Saved entries
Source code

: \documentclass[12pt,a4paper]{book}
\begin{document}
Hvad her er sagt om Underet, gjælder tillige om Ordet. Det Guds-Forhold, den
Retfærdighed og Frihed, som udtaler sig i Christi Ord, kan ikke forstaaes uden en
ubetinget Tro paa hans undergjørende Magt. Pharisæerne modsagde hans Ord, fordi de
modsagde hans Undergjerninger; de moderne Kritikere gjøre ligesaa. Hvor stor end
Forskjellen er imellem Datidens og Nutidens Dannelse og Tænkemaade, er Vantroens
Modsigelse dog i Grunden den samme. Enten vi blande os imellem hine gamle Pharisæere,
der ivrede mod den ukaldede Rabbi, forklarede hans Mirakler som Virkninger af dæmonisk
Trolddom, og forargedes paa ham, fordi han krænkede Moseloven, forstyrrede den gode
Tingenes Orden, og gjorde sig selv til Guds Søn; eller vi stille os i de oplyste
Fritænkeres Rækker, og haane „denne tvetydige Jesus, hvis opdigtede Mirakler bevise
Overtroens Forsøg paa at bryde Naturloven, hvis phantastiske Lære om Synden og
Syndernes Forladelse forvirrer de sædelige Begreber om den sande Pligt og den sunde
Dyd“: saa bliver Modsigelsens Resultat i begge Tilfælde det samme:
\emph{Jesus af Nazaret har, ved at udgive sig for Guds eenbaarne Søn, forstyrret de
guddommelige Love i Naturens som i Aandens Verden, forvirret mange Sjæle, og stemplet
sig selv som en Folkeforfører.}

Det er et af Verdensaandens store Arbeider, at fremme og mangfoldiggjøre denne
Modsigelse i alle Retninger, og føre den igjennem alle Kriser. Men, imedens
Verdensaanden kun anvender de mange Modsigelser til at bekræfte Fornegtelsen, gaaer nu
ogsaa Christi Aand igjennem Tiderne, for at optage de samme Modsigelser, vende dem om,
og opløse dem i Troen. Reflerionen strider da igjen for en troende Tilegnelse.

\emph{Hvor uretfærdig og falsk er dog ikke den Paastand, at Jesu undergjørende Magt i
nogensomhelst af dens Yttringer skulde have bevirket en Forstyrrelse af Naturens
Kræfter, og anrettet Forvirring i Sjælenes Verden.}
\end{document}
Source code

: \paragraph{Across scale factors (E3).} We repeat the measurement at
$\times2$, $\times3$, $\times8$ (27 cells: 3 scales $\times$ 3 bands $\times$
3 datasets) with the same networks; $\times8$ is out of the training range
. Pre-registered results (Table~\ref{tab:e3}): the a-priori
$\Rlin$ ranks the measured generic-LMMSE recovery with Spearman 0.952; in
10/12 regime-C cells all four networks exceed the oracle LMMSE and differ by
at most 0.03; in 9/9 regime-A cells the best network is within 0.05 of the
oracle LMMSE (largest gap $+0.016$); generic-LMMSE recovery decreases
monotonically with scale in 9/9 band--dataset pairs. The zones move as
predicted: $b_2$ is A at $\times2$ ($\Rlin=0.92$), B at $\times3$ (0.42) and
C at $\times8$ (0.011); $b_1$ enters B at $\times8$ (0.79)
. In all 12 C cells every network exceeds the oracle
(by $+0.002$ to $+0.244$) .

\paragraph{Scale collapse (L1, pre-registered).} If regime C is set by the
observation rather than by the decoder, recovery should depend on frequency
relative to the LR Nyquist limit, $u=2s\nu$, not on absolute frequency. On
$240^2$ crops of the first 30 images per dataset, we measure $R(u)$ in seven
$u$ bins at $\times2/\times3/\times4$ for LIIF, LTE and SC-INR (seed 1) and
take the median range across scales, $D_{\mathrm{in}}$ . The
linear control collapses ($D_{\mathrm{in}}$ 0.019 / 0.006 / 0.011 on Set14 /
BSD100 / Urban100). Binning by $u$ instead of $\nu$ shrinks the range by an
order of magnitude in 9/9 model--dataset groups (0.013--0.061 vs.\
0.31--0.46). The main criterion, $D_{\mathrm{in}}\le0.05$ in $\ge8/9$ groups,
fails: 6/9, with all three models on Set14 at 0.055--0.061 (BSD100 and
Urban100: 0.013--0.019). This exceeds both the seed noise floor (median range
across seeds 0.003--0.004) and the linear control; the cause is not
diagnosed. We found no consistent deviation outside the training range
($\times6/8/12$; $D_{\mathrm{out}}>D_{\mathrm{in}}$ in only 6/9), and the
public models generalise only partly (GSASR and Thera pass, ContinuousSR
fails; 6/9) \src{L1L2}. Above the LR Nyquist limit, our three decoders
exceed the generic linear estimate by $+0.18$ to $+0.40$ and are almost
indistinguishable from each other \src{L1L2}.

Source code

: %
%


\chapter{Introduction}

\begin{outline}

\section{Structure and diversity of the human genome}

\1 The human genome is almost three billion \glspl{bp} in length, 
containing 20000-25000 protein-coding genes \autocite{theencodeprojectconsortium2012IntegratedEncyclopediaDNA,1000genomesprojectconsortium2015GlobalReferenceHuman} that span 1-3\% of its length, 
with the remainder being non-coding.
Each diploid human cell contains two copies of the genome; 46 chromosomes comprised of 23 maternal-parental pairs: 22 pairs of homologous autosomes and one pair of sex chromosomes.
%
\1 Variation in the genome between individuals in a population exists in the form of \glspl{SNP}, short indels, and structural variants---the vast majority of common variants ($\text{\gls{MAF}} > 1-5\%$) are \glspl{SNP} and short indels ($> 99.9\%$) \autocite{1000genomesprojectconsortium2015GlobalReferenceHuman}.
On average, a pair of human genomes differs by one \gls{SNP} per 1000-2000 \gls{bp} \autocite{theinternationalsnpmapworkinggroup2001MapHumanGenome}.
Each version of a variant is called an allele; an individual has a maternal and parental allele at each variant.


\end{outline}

§ Task details
Please retype the top of the data exactly, down to and including the line that holds "Søn, forstyrret de", and nothing further.

§ Exercise result
Source code

: \documentclass[12pt,a4paper]{book}
\begin{document}
Hvad her er sagt om Underet, gjælder tillige om Ordet. Det Guds-Forhold, den
Retfærdighed og Frihed, som udtaler sig i Christi Ord, kan ikke forstaaes uden en
ubetinget Tro paa hans undergjørende Magt. Pharisæerne modsagde hans Ord, fordi de
modsagde hans Undergjerninger; de moderne Kritikere gjøre ligesaa. Hvor stor end
Forskjellen er imellem Datidens og Nutidens Dannelse og Tænkemaade, er Vantroens
Modsigelse dog i Grunden den samme. Enten vi blande os imellem hine gamle Pharisæere,
der ivrede mod den ukaldede Rabbi, forklarede hans Mirakler som Virkninger af dæmonisk
Trolddom, og forargedes paa ham, fordi han krænkede Moseloven, forstyrrede den gode
Tingenes Orden, og gjorde sig selv til Guds Søn; eller vi stille os i de oplyste
Fritænkeres Rækker, og haane „denne tvetydige Jesus, hvis opdigtede Mirakler bevise
Overtroens Forsøg paa at bryde Naturloven, hvis phantastiske Lære om Synden og
Syndernes Forladelse forvirrer de sædelige Begreber om den sande Pligt og den sunde
Dyd“: saa bliver Modsigelsens Resultat i begge Tilfælde det samme:
\emph{Jesus af Nazaret har, ved at udgive sig for Guds eenbaarne Søn, forstyrret de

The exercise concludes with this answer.